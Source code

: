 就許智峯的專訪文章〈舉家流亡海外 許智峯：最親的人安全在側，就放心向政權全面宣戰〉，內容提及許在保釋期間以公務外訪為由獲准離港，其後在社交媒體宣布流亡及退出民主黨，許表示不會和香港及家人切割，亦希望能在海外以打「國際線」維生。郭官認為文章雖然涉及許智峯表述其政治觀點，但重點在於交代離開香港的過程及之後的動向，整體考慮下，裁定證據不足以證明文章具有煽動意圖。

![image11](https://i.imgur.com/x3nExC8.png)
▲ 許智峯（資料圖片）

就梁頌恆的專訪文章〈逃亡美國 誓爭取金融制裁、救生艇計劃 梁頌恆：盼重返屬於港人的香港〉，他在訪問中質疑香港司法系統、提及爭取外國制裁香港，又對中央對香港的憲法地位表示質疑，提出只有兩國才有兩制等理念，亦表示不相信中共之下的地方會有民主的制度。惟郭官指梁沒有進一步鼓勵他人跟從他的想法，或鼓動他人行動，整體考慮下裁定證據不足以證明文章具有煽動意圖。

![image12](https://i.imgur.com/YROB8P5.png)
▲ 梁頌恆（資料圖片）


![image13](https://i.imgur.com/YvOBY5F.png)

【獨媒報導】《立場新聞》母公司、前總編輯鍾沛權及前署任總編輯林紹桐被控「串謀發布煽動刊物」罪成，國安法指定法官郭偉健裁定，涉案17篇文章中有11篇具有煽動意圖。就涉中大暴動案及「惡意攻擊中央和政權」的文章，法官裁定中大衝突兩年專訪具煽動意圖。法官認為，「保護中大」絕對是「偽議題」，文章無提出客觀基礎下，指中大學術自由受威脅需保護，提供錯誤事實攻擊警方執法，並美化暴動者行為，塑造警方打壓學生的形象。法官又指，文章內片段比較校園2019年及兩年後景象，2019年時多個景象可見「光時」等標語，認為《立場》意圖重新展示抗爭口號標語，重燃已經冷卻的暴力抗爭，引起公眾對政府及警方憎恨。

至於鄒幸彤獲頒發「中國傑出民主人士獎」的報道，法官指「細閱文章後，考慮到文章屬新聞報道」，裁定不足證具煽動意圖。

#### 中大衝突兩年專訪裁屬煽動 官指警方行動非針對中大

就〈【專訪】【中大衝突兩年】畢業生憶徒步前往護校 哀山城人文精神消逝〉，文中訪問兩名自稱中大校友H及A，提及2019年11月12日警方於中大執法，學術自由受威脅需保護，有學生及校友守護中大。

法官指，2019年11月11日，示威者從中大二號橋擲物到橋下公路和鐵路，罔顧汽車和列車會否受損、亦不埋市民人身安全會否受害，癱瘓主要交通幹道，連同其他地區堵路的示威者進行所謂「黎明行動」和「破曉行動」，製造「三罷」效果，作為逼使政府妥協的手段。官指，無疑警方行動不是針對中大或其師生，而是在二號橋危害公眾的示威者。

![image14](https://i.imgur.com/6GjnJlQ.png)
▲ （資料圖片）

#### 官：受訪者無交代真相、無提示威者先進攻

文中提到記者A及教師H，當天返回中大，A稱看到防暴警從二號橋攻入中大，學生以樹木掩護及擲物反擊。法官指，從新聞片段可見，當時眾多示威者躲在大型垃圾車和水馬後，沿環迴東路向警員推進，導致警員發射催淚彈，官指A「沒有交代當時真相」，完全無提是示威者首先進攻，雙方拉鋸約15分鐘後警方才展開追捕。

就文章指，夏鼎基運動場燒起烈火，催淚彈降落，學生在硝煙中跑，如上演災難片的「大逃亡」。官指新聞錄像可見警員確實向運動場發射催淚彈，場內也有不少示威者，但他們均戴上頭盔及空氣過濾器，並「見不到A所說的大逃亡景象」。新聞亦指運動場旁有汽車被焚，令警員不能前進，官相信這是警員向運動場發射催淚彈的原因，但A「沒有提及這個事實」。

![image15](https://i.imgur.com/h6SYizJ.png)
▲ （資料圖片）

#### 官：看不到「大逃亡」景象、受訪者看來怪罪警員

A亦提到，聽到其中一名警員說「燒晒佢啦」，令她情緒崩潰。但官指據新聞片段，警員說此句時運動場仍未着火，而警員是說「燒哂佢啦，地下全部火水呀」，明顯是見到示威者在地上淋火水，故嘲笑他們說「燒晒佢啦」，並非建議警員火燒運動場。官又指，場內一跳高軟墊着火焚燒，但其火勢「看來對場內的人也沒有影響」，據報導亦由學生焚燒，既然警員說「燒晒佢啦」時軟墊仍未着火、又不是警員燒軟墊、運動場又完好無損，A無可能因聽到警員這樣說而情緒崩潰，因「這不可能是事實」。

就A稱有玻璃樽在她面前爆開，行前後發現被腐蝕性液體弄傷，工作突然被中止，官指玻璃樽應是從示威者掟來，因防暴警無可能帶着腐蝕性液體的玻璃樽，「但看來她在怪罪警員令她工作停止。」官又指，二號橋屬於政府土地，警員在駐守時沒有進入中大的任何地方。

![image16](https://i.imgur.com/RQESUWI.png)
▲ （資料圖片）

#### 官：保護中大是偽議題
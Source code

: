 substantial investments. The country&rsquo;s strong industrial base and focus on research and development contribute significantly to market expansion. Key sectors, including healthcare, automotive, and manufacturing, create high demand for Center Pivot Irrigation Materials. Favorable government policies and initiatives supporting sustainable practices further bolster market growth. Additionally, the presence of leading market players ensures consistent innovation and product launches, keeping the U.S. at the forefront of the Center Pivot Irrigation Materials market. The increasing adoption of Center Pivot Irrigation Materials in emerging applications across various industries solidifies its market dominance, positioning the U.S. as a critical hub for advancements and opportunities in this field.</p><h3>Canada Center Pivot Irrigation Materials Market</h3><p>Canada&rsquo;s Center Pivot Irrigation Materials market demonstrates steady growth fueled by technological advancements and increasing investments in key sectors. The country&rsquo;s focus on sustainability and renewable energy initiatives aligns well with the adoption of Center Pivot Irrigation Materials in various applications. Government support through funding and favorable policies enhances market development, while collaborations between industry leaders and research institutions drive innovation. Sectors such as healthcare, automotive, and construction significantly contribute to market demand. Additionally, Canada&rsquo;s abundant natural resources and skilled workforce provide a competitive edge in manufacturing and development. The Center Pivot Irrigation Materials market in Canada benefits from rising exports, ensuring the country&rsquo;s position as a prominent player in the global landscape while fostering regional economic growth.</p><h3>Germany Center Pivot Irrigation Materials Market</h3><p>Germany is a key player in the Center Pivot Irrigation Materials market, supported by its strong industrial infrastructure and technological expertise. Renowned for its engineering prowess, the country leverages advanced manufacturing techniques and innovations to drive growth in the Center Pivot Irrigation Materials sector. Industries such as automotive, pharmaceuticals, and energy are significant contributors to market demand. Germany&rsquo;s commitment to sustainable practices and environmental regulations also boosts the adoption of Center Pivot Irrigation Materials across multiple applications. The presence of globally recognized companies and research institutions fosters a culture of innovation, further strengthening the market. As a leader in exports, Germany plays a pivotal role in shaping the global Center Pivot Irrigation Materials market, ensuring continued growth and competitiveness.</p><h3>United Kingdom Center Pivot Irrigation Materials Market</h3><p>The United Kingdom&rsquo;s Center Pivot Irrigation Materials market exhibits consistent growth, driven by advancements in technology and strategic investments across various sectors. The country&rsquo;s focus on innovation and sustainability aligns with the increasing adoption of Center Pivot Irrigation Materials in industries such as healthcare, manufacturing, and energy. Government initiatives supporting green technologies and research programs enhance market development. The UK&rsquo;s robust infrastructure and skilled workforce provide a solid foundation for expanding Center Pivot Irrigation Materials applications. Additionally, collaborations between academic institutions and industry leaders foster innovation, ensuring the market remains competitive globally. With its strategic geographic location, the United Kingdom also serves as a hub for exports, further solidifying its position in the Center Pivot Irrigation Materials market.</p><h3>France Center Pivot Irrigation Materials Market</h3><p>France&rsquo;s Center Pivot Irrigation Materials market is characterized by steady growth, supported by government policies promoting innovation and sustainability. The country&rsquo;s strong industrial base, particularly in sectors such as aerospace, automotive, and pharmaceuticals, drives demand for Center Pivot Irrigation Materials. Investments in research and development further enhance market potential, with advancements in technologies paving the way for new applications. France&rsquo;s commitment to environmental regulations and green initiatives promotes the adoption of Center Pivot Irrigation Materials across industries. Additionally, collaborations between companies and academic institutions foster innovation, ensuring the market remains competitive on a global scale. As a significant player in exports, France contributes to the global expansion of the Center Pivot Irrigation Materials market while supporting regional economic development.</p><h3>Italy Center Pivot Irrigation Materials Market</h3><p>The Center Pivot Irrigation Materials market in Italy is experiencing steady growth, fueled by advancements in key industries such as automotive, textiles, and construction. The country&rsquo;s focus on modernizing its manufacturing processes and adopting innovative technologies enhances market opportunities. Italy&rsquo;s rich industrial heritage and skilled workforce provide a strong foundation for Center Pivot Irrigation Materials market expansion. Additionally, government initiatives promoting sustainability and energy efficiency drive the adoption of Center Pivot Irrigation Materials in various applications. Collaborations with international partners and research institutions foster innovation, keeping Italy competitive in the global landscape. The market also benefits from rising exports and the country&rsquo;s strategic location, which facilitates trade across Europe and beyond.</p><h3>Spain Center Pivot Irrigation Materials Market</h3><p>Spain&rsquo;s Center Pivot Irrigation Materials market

• Assigned task: Set down, exactly as they appear above, all lines from the one that has "法官指，2019年11月11" down to the one that has "就文章指，夏鼎基運動場燒起烈", including those two and no others.

• Task result:
法官指，2019年11月11日，示威者從中大二號橋擲物到橋下公路和鐵路，罔顧汽車和列車會否受損、亦不埋市民人身安全會否受害，癱瘓主要交通幹道，連同其他地區堵路的示威者進行所謂「黎明行動」和「破曉行動」，製造「三罷」效果，作為逼使政府妥協的手段。官指，無疑警方行動不是針對中大或其師生，而是在二號橋危害公眾的示威者。

![image14](https://i.imgur.com/6GjnJlQ.png)
▲ （資料圖片）

#### 官：受訪者無交代真相、無提示威者先進攻

文中提到記者A及教師H，當天返回中大，A稱看到防暴警從二號橋攻入中大，學生以樹木掩護及擲物反擊。法官指，從新聞片段可見，當時眾多示威者躲在大型垃圾車和水馬後，沿環迴東路向警員推進，導致警員發射催淚彈，官指A「沒有交代當時真相」，完全無提是示威者首先進攻，雙方拉鋸約15分鐘後警方才展開追捕。

就文章指，夏鼎基運動場燒起烈火，催淚彈降落，學生在硝煙中跑，如上演災難片的「大逃亡」。官指新聞錄像可見警員確實向運動場發射催淚彈，場內也有不少示威者，但他們均戴上頭盔及空氣過濾器，並「見不到A所說的大逃亡景象」。新聞亦指運動場旁有汽車被焚，令警員不能前進，官相信這是警員向運動場發射催淚彈的原因，但A「沒有提及這個事實」。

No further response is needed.